▶ [Exercise goal]
Lines of the data that contain the word "elementu" are the ones to copy.

▶ [Given entries]

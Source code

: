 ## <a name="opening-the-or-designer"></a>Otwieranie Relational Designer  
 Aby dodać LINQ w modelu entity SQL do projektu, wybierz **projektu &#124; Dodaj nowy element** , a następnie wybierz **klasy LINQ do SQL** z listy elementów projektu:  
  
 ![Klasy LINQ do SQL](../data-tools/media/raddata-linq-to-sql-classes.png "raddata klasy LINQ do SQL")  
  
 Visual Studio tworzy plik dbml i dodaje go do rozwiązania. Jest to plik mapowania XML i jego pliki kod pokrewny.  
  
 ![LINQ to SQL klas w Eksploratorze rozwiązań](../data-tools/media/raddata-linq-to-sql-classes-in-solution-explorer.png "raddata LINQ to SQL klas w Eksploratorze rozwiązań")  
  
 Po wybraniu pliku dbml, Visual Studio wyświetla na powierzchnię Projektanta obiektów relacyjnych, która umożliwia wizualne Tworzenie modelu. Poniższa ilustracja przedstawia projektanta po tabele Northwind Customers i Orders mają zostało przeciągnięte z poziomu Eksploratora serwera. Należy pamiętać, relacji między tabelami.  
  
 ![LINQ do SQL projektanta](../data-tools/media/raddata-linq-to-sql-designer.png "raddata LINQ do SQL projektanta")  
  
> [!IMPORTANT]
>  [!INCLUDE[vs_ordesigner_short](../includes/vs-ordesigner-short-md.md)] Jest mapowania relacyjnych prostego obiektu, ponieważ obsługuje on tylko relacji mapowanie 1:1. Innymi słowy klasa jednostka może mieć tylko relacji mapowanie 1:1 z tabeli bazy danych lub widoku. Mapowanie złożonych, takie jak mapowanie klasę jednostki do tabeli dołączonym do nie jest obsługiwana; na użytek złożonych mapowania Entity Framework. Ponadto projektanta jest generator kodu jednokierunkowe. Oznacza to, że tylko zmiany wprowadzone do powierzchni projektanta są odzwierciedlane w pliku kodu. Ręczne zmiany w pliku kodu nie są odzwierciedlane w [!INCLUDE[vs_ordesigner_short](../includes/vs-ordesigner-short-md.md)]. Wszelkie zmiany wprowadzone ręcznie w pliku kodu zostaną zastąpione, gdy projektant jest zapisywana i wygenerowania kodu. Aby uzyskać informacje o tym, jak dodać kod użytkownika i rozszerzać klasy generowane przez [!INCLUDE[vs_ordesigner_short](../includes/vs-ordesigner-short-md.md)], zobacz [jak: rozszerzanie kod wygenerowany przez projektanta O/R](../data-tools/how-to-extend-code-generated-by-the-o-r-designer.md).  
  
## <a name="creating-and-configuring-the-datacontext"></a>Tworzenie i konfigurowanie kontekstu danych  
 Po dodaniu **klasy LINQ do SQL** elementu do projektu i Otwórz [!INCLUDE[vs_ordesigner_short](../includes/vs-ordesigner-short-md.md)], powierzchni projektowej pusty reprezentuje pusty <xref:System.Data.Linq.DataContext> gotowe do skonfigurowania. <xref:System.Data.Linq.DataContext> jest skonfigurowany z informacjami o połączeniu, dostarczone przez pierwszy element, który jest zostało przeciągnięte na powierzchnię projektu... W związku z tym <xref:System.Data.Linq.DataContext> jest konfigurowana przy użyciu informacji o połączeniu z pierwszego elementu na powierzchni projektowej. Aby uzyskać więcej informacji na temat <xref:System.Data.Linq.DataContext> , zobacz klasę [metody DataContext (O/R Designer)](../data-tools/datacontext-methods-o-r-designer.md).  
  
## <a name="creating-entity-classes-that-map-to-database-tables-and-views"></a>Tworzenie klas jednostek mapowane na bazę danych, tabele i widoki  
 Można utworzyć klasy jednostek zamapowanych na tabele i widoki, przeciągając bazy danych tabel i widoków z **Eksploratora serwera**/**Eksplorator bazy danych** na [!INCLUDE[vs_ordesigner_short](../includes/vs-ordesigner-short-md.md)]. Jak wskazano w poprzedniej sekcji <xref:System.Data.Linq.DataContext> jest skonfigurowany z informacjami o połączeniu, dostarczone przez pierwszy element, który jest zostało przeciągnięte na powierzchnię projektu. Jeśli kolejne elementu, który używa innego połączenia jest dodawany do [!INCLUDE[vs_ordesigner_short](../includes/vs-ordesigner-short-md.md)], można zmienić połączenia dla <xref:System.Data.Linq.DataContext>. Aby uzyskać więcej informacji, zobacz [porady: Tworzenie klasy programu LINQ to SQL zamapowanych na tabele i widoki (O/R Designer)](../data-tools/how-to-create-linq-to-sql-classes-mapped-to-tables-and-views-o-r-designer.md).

▶ [Answer to the exercise]
 Po dodaniu **klasy LINQ do SQL** elementu do projektu i Otwórz [!INCLUDE[vs_ordesigner_short](../includes/vs-ordesigner-short-md.md)], powierzchni projektowej pusty reprezentuje pusty <xref:System.Data.Linq.DataContext> gotowe do skonfigurowania. <xref:System.Data.Linq.DataContext> jest skonfigurowany z informacjami o połączeniu, dostarczone przez pierwszy element, który jest zostało przeciągnięte na powierzchnię projektu... W związku z tym <xref:System.Data.Linq.DataContext> jest konfigurowana przy użyciu informacji o połączeniu z pierwszego elementu na powierzchni projektowej. Aby uzyskać więcej informacji na temat <xref:System.Data.Linq.DataContext> , zobacz klasę [metody DataContext (O/R Designer)](../data-tools/datacontext-methods-o-r-designer.md).  
 Można utworzyć klasy jednostek zamapowanych na tabele i widoki, przeciągając bazy danych tabel i widoków z **Eksploratora serwera**/**Eksplorator bazy danych** na [!INCLUDE[vs_ordesigner_short](../includes/vs-ordesigner-short-md.md)]. Jak wskazano w poprzedniej sekcji <xref:System.Data.Linq.DataContext> jest skonfigurowany z informacjami o połączeniu, dostarczone przez pierwszy element, który jest zostało przeciągnięte na powierzchnię projektu. Jeśli kolejne elementu, który używa innego połączenia jest dodawany do [!INCLUDE[vs_ordesigner_short](../includes/vs-ordesigner-short-md.md)], można zmienić połączenia dla <xref:System.Data.Linq.DataContext>. Aby uzyskać więcej informacji, zobacz [porady: Tworzenie klasy programu LINQ to SQL zamapowanych na tabele i widoki (O/R Designer)](../data-tools/how-to-create-linq-to-sql-classes-mapped-to-tables-and-views-o-r-designer.md).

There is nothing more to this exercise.